If `2^a+2^(4-a) lt 17`, then `(x^2)/(a)+(y^2)/(b)=1` reperesents

To solve the inequality \(2^a + 2^{4-a} < 17\) and determine what the equation \(\frac{x^2}{a} + \frac{y^2}{b} = 1\) represents, we can follow these steps: ### Step 1: Rewrite the Inequality We start with the given inequality: \[ 2^a + 2^{4-a} < 17 \] We can rewrite \(2^{4-a}\) as \(\frac{16}{2^a}\) since \(2^{4-a} = 2^4 \cdot 2^{-a} = \frac{16}{2^a}\). Thus, we can express the inequality as: \[ 2^a + \frac{16}{2^a} < 17 \] ### Step 2: Let \(t = 2^a\) Let \(t = 2^a\). The inequality now becomes: \[ t + \frac{16}{t} < 17 \] ### Step 3: Multiply through by \(t\) To eliminate the fraction, multiply both sides by \(t\) (assuming \(t > 0\)): \[ t^2 + 16 < 17t \] ### Step 4: Rearrange the Inequality Rearranging gives us: \[ t^2 - 17t + 16 < 0 \] ### Step 5: Factor the Quadratic Next, we factor the quadratic: \[ (t - 1)(t - 16) < 0 \] ### Step 6: Analyze the Inequality To find the intervals where this inequality holds, we check the sign of the product: - The roots are \(t = 1\) and \(t = 16\). - The expression \((t - 1)(t - 16)\) is negative between the roots, so: \[ 1 < t < 16 \] ### Step 7: Convert Back to \(a\) Since \(t = 2^a\), we take the logarithm base 2: \[ 1 < 2^a < 16 \] This implies: \[ 0 < a < 4 \] ### Step 8: Determine the Representation of the Conic Section Now, we analyze the equation \(\frac{x^2}{a} + \frac{y^2}{b} = 1\).
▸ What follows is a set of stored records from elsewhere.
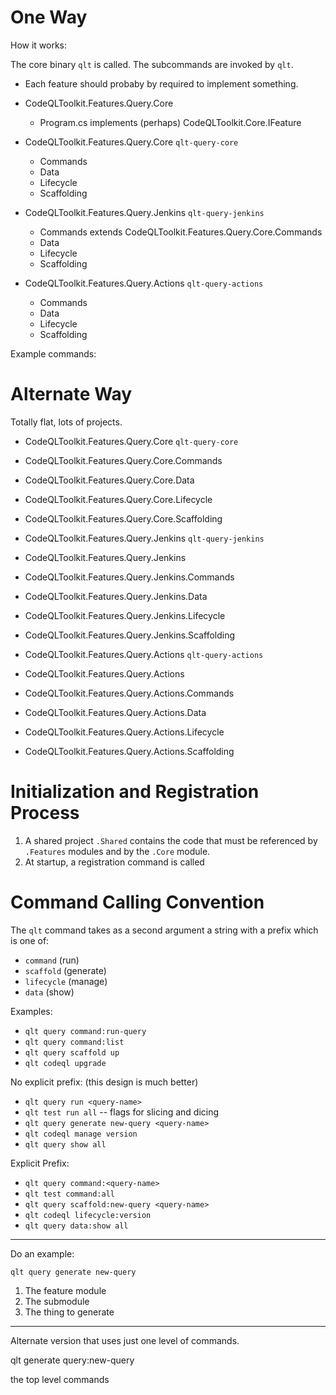 # One Way 

How it works:

The core binary `qlt` is called. The subcommands are invoked by `qlt`. 

- Each feature should probaby by required to implement something. 
- CodeQLToolkit.Features.Query.Core 
	- Program.cs implements (perhaps) CodeQLToolkit.Core.IFeature

- CodeQLToolkit.Features.Query.Core `qlt-query-core`
	- Commands
	- Data
	- Lifecycle
	- Scaffolding

- CodeQLToolkit.Features.Query.Jenkins `qlt-query-jenkins`
	- Commands extends CodeQLToolkit.Features.Query.Core.Commands
	- Data
	- Lifecycle
	- Scaffolding

- CodeQLToolkit.Features.Query.Actions `qlt-query-actions` 
	- Commands
	- Data
	- Lifecycle
	- Scaffolding

Example commands:

# Alternate Way

Totally flat, lots of projects.

- CodeQLToolkit.Features.Query.Core  `qlt-query-core`
- CodeQLToolkit.Features.Query.Core.Commands
- CodeQLToolkit.Features.Query.Core.Data
- CodeQLToolkit.Features.Query.Core.Lifecycle
- CodeQLToolkit.Features.Query.Core.Scaffolding


- CodeQLToolkit.Features.Query.Jenkins `qlt-query-jenkins`
- CodeQLToolkit.Features.Query.Jenkins 
- CodeQLToolkit.Features.Query.Jenkins.Commands
- CodeQLToolkit.Features.Query.Jenkins.Data
- CodeQLToolkit.Features.Query.Jenkins.Lifecycle
- CodeQLToolkit.Features.Query.Jenkins.Scaffolding

- CodeQLToolkit.Features.Query.Actions `qlt-query-actions` 
- CodeQLToolkit.Features.Query.Actions 
- CodeQLToolkit.Features.Query.Actions.Commands
- CodeQLToolkit.Features.Query.Actions.Data
- CodeQLToolkit.Features.Query.Actions.Lifecycle
- CodeQLToolkit.Features.Query.Actions.Scaffolding


# Initialization and Registration Process 

1. A shared project `.Shared` contains the code that must be referenced 
by `.Features` modules and by the `.Core` module. 
2. At startup, a registration command is called 


# Command Calling Convention 

The `qlt` command takes as a second argument a string with a prefix which is one of:
- `command` (run)
- `scaffold` (generate)
- `lifecycle` (manage)
- `data` (show)

Examples:

- `qlt query command:run-query`
- `qlt query command:list`
- `qlt query scaffold up` 
- `qlt codeql upgrade`

No explicit prefix: (this design is much better)
- `qlt query run <query-name>`
- `qlt test run all` -- flags for slicing and dicing 
- `qlt query generate new-query <query-name>`
- `qlt codeql manage version `
- `qlt query show all`

Explicit Prefix:
- `qlt query command:<query-name>`
- `qlt test command:all` 
- `qlt query scaffold:new-query <query-name>`
- `qlt codeql lifecycle:version `
- `qlt query data:show all`




------------

Do an example:

`qlt query generate new-query`

1. The feature module
2. The submodule 
3. The thing to generate 

-----

Alternate version that uses just one level of commands.

qlt generate query:new-query

the top level commands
Given that \(a\) is positive and we need to determine \(b\): - If \(b < 0\), the equation becomes \(\frac{x^2}{a} - \frac{y^2}{|b|} = 1\), which represents a hyperbola. ### Conclusion Thus, the inequality \(2^a + 2^{4-a} < 17\) leads us to conclude that \(a\) is between \(0\) and \(4\), and if \(b\) is negative, the equation \(\frac{x^2}{a} + \frac{y^2}{b} = 1\) represents a hyperbola.